The main result of this subsection is the following

Theorem 3.9

Let \(p\in (1, \infty )\), \(k,l\in \{1,\dots ,n\}\), \(l\le k\), \((k-l)p<n\). Then for any \(f\in \mathrm {W}^{k}_{p,1}({\mathbb {R}}^n)\) and for each \(\varepsilon >0\) there exist an open set \(U\subset {\mathbb {R}}^n\) and a function \(g\in \mathrm {C}^l({\mathbb {R}}^n)\) such that

1. (i)

    \({\mathcal {H}}^{n-(k-l)p}_\infty (U)<\varepsilon \);

2. (ii)

    each point \(x\in {\mathbb {R}}^n\setminus U\) is an \(\mathrm {L}_{p}\)-Lebesgue point for \(\nabla ^j f\),  \(j=0,\dots ,l\);

3. (iii)

    \(f\equiv g\), \(\nabla ^jf \equiv \nabla ^jg\) on \({\mathbb {R}}^n\setminus U\) for \(j=1,\dots ,l\).

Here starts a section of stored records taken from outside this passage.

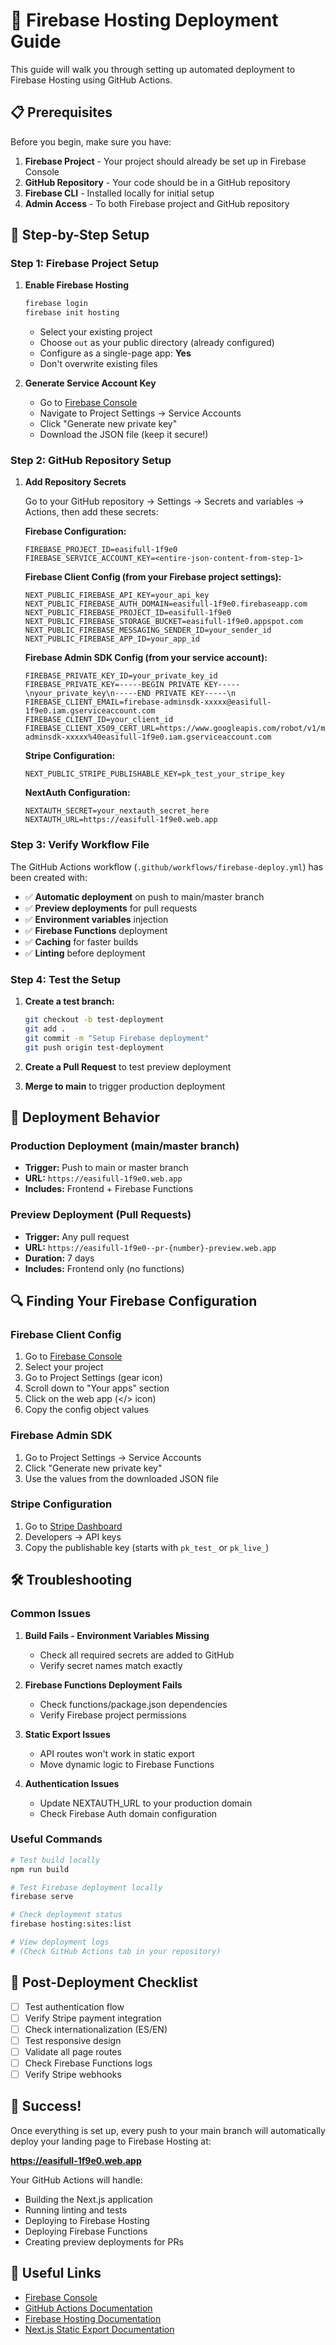 # 🚀 Firebase Hosting Deployment Guide

This guide will walk you through setting up automated deployment to Firebase Hosting using GitHub Actions.

## 📋 Prerequisites

Before you begin, make sure you have:

1. **Firebase Project** - Your project should already be set up in Firebase Console
2. **GitHub Repository** - Your code should be in a GitHub repository
3. **Firebase CLI** - Installed locally for initial setup
4. **Admin Access** - To both Firebase project and GitHub repository

## 🔧 Step-by-Step Setup

### Step 1: Firebase Project Setup

1. **Enable Firebase Hosting**
   ```bash
   firebase login
   firebase init hosting
   ```
   - Select your existing project
   - Choose `out` as your public directory (already configured)
   - Configure as a single-page app: **Yes**
   - Don't overwrite existing files

2. **Generate Service Account Key**
   - Go to [Firebase Console](https://console.firebase.google.com)
   - Navigate to Project Settings → Service Accounts
   - Click "Generate new private key"
   - Download the JSON file (keep it secure!)

### Step 2: GitHub Repository Setup

1. **Add Repository Secrets**
   
   Go to your GitHub repository → Settings → Secrets and variables → Actions, then add these secrets:

   **Firebase Configuration:**
   ```
   FIREBASE_PROJECT_ID=easifull-1f9e0
   FIREBASE_SERVICE_ACCOUNT_KEY=<entire-json-content-from-step-1>
   ```

   **Firebase Client Config (from your Firebase project settings):**
   ```
   NEXT_PUBLIC_FIREBASE_API_KEY=your_api_key
   NEXT_PUBLIC_FIREBASE_AUTH_DOMAIN=easifull-1f9e0.firebaseapp.com
   NEXT_PUBLIC_FIREBASE_PROJECT_ID=easifull-1f9e0
   NEXT_PUBLIC_FIREBASE_STORAGE_BUCKET=easifull-1f9e0.appspot.com
   NEXT_PUBLIC_FIREBASE_MESSAGING_SENDER_ID=your_sender_id
   NEXT_PUBLIC_FIREBASE_APP_ID=your_app_id
   ```

   **Firebase Admin SDK Config (from your service account):**
   ```
   FIREBASE_PRIVATE_KEY_ID=your_private_key_id
   FIREBASE_PRIVATE_KEY=-----BEGIN PRIVATE KEY-----\nyour_private_key\n-----END PRIVATE KEY-----\n
   FIREBASE_CLIENT_EMAIL=firebase-adminsdk-xxxxx@easifull-1f9e0.iam.gserviceaccount.com
   FIREBASE_CLIENT_ID=your_client_id
   FIREBASE_CLIENT_X509_CERT_URL=https://www.googleapis.com/robot/v1/metadata/x509/firebase-adminsdk-xxxxx%40easifull-1f9e0.iam.gserviceaccount.com
   ```

   **Stripe Configuration:**
   ```
   NEXT_PUBLIC_STRIPE_PUBLISHABLE_KEY=pk_test_your_stripe_key
   ```

   **NextAuth Configuration:**
   ```
   NEXTAUTH_SECRET=your_nextauth_secret_here
   NEXTAUTH_URL=https://easifull-1f9e0.web.app
   ```

### Step 3: Verify Workflow File

The GitHub Actions workflow (`.github/workflows/firebase-deploy.yml`) has been created with:

- ✅ **Automatic deployment** on push to main/master branch
- ✅ **Preview deployments** for pull requests
- ✅ **Environment variables** injection
- ✅ **Firebase Functions** deployment
- ✅ **Caching** for faster builds
- ✅ **Linting** before deployment

### Step 4: Test the Setup

1. **Create a test branch:**
   ```bash
   git checkout -b test-deployment
   git add .
   git commit -m "Setup Firebase deployment"
   git push origin test-deployment
   ```

2. **Create a Pull Request** to test preview deployment

3. **Merge to main** to trigger production deployment

## 🎯 Deployment Behavior

### Production Deployment (main/master branch)
- **Trigger:** Push to main or master branch
- **URL:** `https://easifull-1f9e0.web.app`
- **Includes:** Frontend + Firebase Functions

### Preview Deployment (Pull Requests)
- **Trigger:** Any pull request
- **URL:** `https://easifull-1f9e0--pr-{number}-preview.web.app`
- **Duration:** 7 days
- **Includes:** Frontend only (no functions)

## 🔍 Finding Your Firebase Configuration

### Firebase Client Config
1. Go to [Firebase Console](https://console.firebase.google.com)
2. Select your project
3. Go to Project Settings (gear icon)
4. Scroll down to "Your apps" section
5. Click on the web app (</> icon)
6. Copy the config object values

### Firebase Admin SDK
1. Go to Project Settings → Service Accounts
2. Click "Generate new private key"
3. Use the values from the downloaded JSON file

### Stripe Configuration
1. Go to [Stripe Dashboard](https://dashboard.stripe.com)
2. Developers → API keys
3. Copy the publishable key (starts with `pk_test_` or `pk_live_`)

## 🛠️ Troubleshooting

### Common Issues

1. **Build Fails - Environment Variables Missing**
   - Check all required secrets are added to GitHub
   - Verify secret names match exactly

2. **Firebase Functions Deployment Fails**
   - Check functions/package.json dependencies
   - Verify Firebase project permissions

3. **Static Export Issues**
   - API routes won't work in static export
   - Move dynamic logic to Firebase Functions

4. **Authentication Issues**
   - Update NEXTAUTH_URL to your production domain
   - Check Firebase Auth domain configuration

### Useful Commands

```bash
# Test build locally
npm run build

# Test Firebase deployment locally
firebase serve

# Check deployment status
firebase hosting:sites:list

# View deployment logs
# (Check GitHub Actions tab in your repository)
```

## 📱 Post-Deployment Checklist

- [ ] Test authentication flow
- [ ] Verify Stripe payment integration
- [ ] Check internationalization (ES/EN)
- [ ] Test responsive design
- [ ] Validate all page routes
- [ ] Check Firebase Functions logs
- [ ] Verify Stripe webhooks

## 🎉 Success!

Once everything is set up, every push to your main branch will automatically deploy your landing page to Firebase Hosting at:

**https://easifull-1f9e0.web.app**

Your GitHub Actions will handle:
- Building the Next.js application
- Running linting and tests
- Deploying to Firebase Hosting
- Deploying Firebase Functions
- Creating preview deployments for PRs

## 🔗 Useful Links

- [Firebase Console](https://console.firebase.google.com)
- [GitHub Actions Documentation](https://docs.github.com/en/actions)
- [Firebase Hosting Documentation](https://firebase.google.com/docs/hosting)
- [Next.js Static Export Documentation](https://nextjs.org/docs/app/building-your-application/deploying/static-exports)
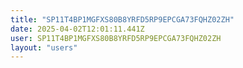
 ```yaml
---
title: "SP11T4BP1MGFXS80B8YRFD5RP9EPCGA73FQHZ02ZH"
date: 2025-04-02T12:01:11.441Z
user: SP11T4BP1MGFXS80B8YRFD5RP9EPCGA73FQHZ02ZH
layout: "users"
---
```

    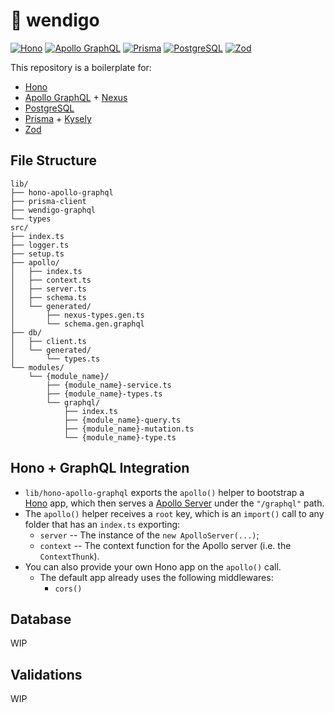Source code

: # 🧣 wendigo

[![Hono][hono-badge]][hono-url]
[![Apollo GraphQL][apollo-badge]][apollo-url]
[![Prisma][prisma-badge]][prisma-url]
[![PostgreSQL][postgres-badge]][postgres-url]
[![Zod][zod-badge]][zod-url]

This repository is a boilerplate for:

- [Hono][hono-url]
- [Apollo GraphQL][apollo-url] + [Nexus](https://nexusjs.org/)
- [PostgreSQL][postgres-url]
- [Prisma][prisma-url] + [Kysely](https://kysely.dev/)
- [Zod][zod-url]

## File Structure

```
lib/
├── hono-apollo-graphql
├── prisma-client
├── wendigo-graphql
└── types
src/
├── index.ts
├── logger.ts
├── setup.ts
├── apollo/
│   ├── index.ts
│   ├── context.ts
│   ├── server.ts
│   ├── schema.ts
│   └── generated/
│       ├── nexus-types.gen.ts
│       └── schema.gen.graphql
├── db/
│   ├── client.ts
│   └── generated/
│       └── types.ts
└── modules/
    └── {module_name}/
        ├── {module_name}-service.ts
        ├── {module_name}-types.ts
        └── graphql/
            ├── index.ts
            ├── {module_name}-query.ts
            ├── {module_name}-mutation.ts
            └── {module_name}-type.ts
```

## Hono + GraphQL Integration

- `lib/hono-apollo-graphql` exports the `apollo()` helper to bootstrap a [Hono](https://www.npmjs.com/package/hono) app, which then serves a [Apollo Server](https://www.npmjs.com/package/@apollo/server) under the `"/graphql"` path.
- The `apollo()` helper receives a `root` key, which is an `import()` call to any folder that has an `index.ts` exporting:
  - `server` -- The instance of the `new ApolloServer(...)`;
  - `context` -- The context function for the Apollo server (i.e. the `ContextThunk`).
- You can also provide your own Hono app on the `apollo()` call.
  - The default app already uses the following middlewares:
    - `cors()`

## Database

WIP

## Validations

WIP

[hono-badge]: https://img.shields.io/badge/hono-161618?style=flat-square&logo=hono&logoColor=E36002
[hono-url]: https://hono.dev/top
[apollo-badge]: https://img.shields.io/badge/apollo-311C87?style=flat-square&logo=apollo-graphql&logoColor=ffffff
[apollo-url]: https://www.apollographql.com/
[postgres-badge]: https://img.shields.io/badge/postgres-4169E1?style=flat-square&logo=postgresql&logoColor=ffffff
[postgres-url]: https://www.postgresql.org/
[prisma-badge]: https://img.shields.io/badge/prisma-2D3748?style=flat-square&logo=prisma&logoColor=ffffff
[prisma-url]: https://www.prisma.io/
[zod-badge]: https://img.shields.io/badge/zod-3E67B1?style=flat-square&logo=zod&logoColor=ffffff
[zod-url]: https://zod.dev/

Note that in the analogous theorem for the case of Sobolev mappings \(f\in \mathrm {W}^{k}_{p}({\mathbb {R}}^n)\), the assertion (i) should be reformulated as follows:

(i’) \(\mathcal B_{k-l,p}(U)<\varepsilon \) if \(l<k\), where \(\mathcal B_{\alpha ,p}(U)\) denotes the Bessel capacity of the set U (see, e.g., [36, Chap. 3] or [9] ).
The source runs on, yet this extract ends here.